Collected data
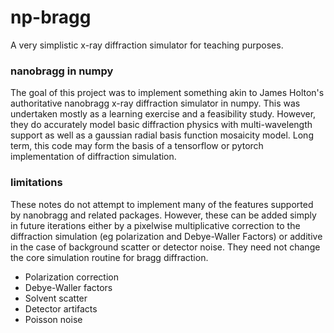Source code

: # np-bragg
A very simplistic x-ray diffraction simulator for teaching purposes. 

### nanobragg in numpy
The goal of this project was to implement something akin to James Holton's authoritative nanobragg x-ray diffraction simulator in numpy. 
This was undertaken mostly as a learning exercise and a feasibility study. 
However, they do accurately model basic diffraction physics with multi-wavelength support as well as a gaussian radial basis function mosaicity model. 
Long term, this code may form the basis of a tensorflow or pytorch implementation of diffraction simulation. 

### limitations
These notes do not attempt to implement many of the features supported by nanobragg and related packages. 
However, these can be added simply in future iterations either by a pixelwise multiplicative correction to the diffraction simulation (eg polarization and Debye-Waller Factors) or additive in the case of background scatter or detector noise. 
They need not change the core simulation routine for bragg diffraction. 

* Polarization correction
* Debye-Waller factors
* Solvent scatter
* Detector artifacts
* Poisson noise

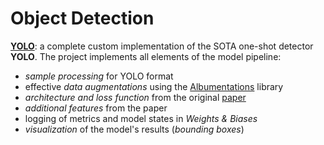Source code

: # Object Detection

**[YOLO](./YOLO-project-Rubanov.ipynb)**: a complete custom implementation 
of the SOTA one-shot detector **YOLO**. The project implements all elements 
of the model pipeline:
  * _sample processing_ for YOLO format
  * effective _data augmentations_ using the 
    [Albumentations](https://github.com/albumentations-team/albumentations/) library 
  * _architecture and loss function_ from the original
    [paper](https://arxiv.org/abs/1506.02640) 
  * _additional features_ from the paper
  * logging of metrics and model states in _Weights & Biases_
  * _visualization_ of the model's results (_bounding boxes_)
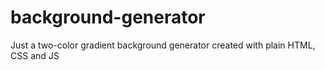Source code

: # background-generator
Just a two-color gradient background generator created with plain HTML, CSS and JS
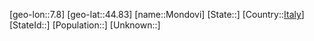 ﻿---
location: [44.83,7.8]
type: City
tags:
- geo/City


SpocWebEntityId: 32552
isDeleted: false
confidential: public

---
[geo-lon::7.8]
[geo-lat::44.83]
[name::Mondovi]
[State::]
[Country::[Italy](geo/Continent/Europe/Italy.md)]
[StateId::]
[Population::]
[Unknown::]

- _What you will do_: For each line above that includes "basis", make a copy.

- _Result below_:
However, they do accurately model basic diffraction physics with multi-wavelength support as well as a gaussian radial basis function mosaicity model. 
Long term, this code may form the basis of a tensorflow or pytorch implementation of diffraction simulation. 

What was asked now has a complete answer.